TASK:
The expected answer is a bare count of the lines in the data below that contain "covered".

EXTRACTED RECORDS:

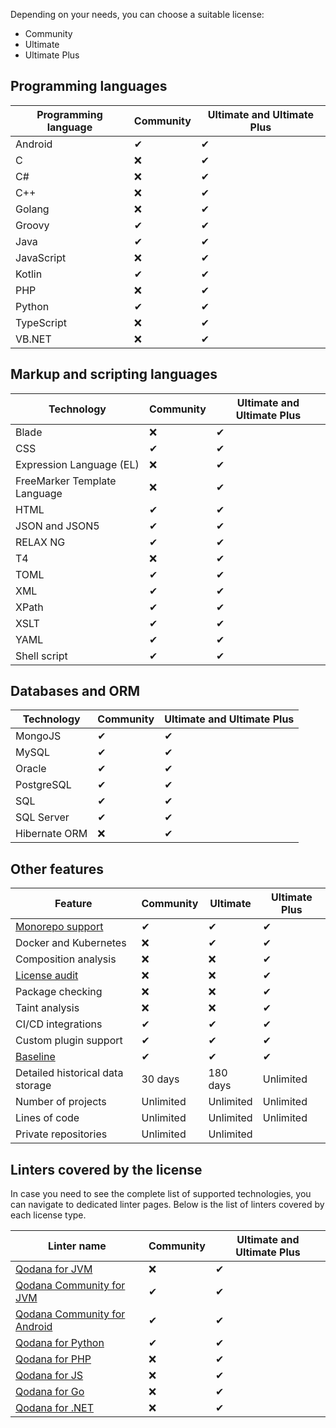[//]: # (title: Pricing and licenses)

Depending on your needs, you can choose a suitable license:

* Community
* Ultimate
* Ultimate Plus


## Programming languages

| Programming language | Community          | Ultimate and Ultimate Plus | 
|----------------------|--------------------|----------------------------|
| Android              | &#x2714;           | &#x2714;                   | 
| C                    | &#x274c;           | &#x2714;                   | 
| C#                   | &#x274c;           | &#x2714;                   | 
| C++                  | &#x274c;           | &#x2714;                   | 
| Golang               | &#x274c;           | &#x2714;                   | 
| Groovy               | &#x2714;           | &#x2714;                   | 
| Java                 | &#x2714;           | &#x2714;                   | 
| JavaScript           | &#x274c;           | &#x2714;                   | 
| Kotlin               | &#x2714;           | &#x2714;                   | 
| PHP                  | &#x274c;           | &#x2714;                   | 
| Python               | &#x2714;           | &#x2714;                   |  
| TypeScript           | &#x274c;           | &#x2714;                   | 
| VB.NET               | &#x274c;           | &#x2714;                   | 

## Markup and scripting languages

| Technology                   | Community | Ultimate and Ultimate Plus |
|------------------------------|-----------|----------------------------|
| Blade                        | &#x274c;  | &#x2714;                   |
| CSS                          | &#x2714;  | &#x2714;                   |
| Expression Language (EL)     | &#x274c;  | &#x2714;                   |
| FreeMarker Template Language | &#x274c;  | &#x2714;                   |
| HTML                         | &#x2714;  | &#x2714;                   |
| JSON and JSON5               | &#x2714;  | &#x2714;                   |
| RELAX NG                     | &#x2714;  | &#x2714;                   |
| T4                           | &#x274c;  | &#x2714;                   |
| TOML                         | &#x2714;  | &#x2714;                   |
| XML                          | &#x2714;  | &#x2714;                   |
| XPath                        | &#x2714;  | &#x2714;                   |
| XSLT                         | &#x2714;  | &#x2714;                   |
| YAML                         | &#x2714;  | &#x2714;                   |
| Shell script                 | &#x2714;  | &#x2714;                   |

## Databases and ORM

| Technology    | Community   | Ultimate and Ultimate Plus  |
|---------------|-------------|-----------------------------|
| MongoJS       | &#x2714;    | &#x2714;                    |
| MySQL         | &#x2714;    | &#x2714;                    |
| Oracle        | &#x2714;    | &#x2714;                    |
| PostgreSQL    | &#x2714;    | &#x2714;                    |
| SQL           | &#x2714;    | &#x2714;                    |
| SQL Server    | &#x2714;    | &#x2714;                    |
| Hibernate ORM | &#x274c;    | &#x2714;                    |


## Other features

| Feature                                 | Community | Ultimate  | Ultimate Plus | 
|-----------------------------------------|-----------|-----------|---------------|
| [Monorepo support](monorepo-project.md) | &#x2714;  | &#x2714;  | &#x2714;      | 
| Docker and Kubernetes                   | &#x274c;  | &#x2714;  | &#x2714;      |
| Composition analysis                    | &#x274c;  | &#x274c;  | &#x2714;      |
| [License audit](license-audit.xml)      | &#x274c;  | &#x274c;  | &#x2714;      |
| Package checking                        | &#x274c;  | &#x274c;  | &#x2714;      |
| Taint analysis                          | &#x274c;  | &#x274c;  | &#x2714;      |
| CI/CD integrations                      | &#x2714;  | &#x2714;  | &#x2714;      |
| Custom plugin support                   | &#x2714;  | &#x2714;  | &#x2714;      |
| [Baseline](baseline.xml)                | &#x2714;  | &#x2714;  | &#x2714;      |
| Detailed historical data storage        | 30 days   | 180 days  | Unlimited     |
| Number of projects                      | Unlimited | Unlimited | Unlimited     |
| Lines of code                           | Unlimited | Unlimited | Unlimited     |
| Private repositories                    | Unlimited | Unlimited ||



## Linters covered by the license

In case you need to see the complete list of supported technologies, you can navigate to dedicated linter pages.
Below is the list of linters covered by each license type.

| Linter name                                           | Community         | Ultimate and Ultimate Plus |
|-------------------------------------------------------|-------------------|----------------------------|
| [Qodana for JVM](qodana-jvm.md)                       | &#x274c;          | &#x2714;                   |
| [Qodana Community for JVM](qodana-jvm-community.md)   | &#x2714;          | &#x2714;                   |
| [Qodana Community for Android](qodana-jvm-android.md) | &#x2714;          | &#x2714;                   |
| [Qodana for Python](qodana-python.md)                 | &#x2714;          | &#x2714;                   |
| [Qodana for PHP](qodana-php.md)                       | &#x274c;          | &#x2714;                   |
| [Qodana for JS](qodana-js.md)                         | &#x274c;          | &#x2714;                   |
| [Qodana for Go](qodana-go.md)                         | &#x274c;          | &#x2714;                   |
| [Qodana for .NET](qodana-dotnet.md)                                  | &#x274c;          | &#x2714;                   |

EXERCISE RESULT:
2